The site was explored by Porphyrios Dikaios in 1952, by Vassos Karageorghis in 1981 and 1982 and from 2010 to 2013, by Vassos Karageorghis and Athanasia Kanta. Since 2014, the excavation is a joint venture between Joachim Bretschneider (Ghent University), Jan Driessen (UCLouvain) and Athanasia Kanta (Mediterranean Archaeological Society).

Based on the different explorations, it can be assumed that the entire plateau of around seven hectares was densely occupied. Most telling is the excavation of part of a regularly laid-out settlement in the eastern and north-western sector of which the outer perimeter 'casemate' wall is assumed to have encircled the entire hill top plateau. The repetition of residential units within the excavated sectors appears to suggest that the establishment of the settlement was deliberate and planned. Moreover, the discovery of material culture, including several hidden hoards of precious metals, seems to indicate the planned and organized abandonment of the settlement; since the inhabitants never retrieved these hoards, it is believed they were killed or enslaved. Former excavations have yielded two tablets inscribed in Cypro-Minoan and have confirmed the international character of its material culture, such as Minoan, Canaanite, Mycenaean, Sardinian, Hittite and Cypriot ceramics. The recent excavation-project aims to get a better understanding of the multicultural character of the site, especially against the background of the continuing discussion on migration, interaction and acculturation, which typifies the late 13th and early 12th centuries BC in the Eastern Mediterranean.

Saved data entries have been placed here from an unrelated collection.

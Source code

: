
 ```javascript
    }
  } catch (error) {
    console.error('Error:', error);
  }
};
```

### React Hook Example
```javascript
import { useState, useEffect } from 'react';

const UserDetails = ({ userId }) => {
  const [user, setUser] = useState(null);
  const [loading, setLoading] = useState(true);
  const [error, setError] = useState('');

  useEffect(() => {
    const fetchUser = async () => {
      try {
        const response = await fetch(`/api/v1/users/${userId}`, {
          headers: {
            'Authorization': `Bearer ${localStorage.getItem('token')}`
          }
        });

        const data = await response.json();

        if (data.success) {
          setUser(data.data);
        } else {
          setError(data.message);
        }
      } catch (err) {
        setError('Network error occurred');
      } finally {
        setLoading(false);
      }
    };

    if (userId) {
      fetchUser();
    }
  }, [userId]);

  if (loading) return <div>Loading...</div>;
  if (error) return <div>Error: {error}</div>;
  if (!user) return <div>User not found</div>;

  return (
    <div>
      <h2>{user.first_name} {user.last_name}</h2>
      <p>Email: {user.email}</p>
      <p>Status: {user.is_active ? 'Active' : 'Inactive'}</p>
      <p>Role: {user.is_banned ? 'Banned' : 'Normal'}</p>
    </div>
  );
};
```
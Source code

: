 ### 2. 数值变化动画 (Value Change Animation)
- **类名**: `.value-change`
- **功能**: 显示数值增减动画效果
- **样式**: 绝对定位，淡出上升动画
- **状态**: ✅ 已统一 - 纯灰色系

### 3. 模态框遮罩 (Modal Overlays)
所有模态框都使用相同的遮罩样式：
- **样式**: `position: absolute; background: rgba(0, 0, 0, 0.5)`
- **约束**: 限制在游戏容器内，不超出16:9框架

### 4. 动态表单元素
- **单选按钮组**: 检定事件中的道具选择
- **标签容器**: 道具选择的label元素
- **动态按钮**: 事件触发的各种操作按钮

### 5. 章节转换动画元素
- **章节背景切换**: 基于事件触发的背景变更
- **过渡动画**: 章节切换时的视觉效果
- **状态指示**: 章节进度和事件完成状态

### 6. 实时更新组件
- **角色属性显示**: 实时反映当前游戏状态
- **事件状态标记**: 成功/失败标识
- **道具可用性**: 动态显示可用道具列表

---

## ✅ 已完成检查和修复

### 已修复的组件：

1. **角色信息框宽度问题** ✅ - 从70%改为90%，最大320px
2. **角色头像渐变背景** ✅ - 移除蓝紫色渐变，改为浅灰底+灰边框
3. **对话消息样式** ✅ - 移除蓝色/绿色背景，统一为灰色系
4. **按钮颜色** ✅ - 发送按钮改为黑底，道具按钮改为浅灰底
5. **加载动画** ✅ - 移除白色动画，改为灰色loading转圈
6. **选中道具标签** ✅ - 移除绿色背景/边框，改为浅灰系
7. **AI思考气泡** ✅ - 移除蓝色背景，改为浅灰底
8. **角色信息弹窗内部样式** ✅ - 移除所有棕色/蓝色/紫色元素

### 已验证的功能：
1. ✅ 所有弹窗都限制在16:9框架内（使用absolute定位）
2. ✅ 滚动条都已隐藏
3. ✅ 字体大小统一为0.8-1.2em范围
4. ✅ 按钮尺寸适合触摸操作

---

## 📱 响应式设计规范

Pyla-Kokkinokremos was established at a time when the Late Bronze Age collapse reached its zenith, just a few decades prior to its eventual seemingly premeditated abandonment. Since the settlement was never reoccupied and has a lifespan of less than fifty years, Pyla has become a valuable ‘time capsule’ of the LC IIC-IIIA critical phase. Owing to these facts together with its ethnically amalgamated material, the archaeological data from Pyla-Kokkinokremos surface as an exceptional opportunity to address the Late Bronze Age collapse and international contacts in the Levantine and Eastern Mediterranean world.

== See also ==

- Maa Palaeokastro

==Bibliography==
- Bretschneider J./ Kanta A./ Driessen J., 2023: Excavations at Pyla-Kokkinokremos. Report of the 2014-2019 Campaigns. Aegis 24. Presses universitaires de Louvain.
- Bretschneider J./ Driessen J. / Kanta A., 2021: Cyprus and Ugarit at the end of the Late Bronze Age: Insights from Pyla-Kokkinokremos, in: Série Ras Shamra-Ougarit 28,607-638.
- Bretschneider J./ Kanta A./ Driessen J., 2018:Pyla-Kokkinokremos (Cyprus) : Preliminary report on the 2015-2016 Campaigns, in: Ugarit-Forschungen. Internationales Jahrbuch für die Altertumskunde Syriens-Palästinas 48, p. 39-120.
- Bretschneider J./ Kanta A./ Driessen J., 2015: Pyla-Kokkinokremos. Preliminary Report on the 2014 Excavations, in: Ugarit-Forschungen. Internationales Jahrbuch für die Altertumskunde Syriens-Palästinas 46, p. 1-37.
- Karagheorghis, V. / Kanta, A., 2014: Pyla-Kokkinokremos: A late 13th-century B.C. fortified settlement in Cyprus. Excavations 2010–2011. Studies in Mediterranean Archaeology 141. Uppsala: Åströms Förlag.
- Karagheorghis, V. / Demas M., 1984: Pyla-Kokkinokremos. A late 13th-century B.C. fortified settlement in Cyprus. Nicosia: Department of Antiquities, Cyprus
- Kaniewski D./ Marriner N./ Bretschneider J./ Jans G./ Morhange Ch./ Cheddadi R./ Otto Th./ Luce F./ Van Campo E., 2019: 300-year drought frames Late Bronze Age to Early Iron Age transition in the Near East. New palaeoecological data from Cyprus and Syria, in: Regional Environmental Change, 19(8). p.2287-2297.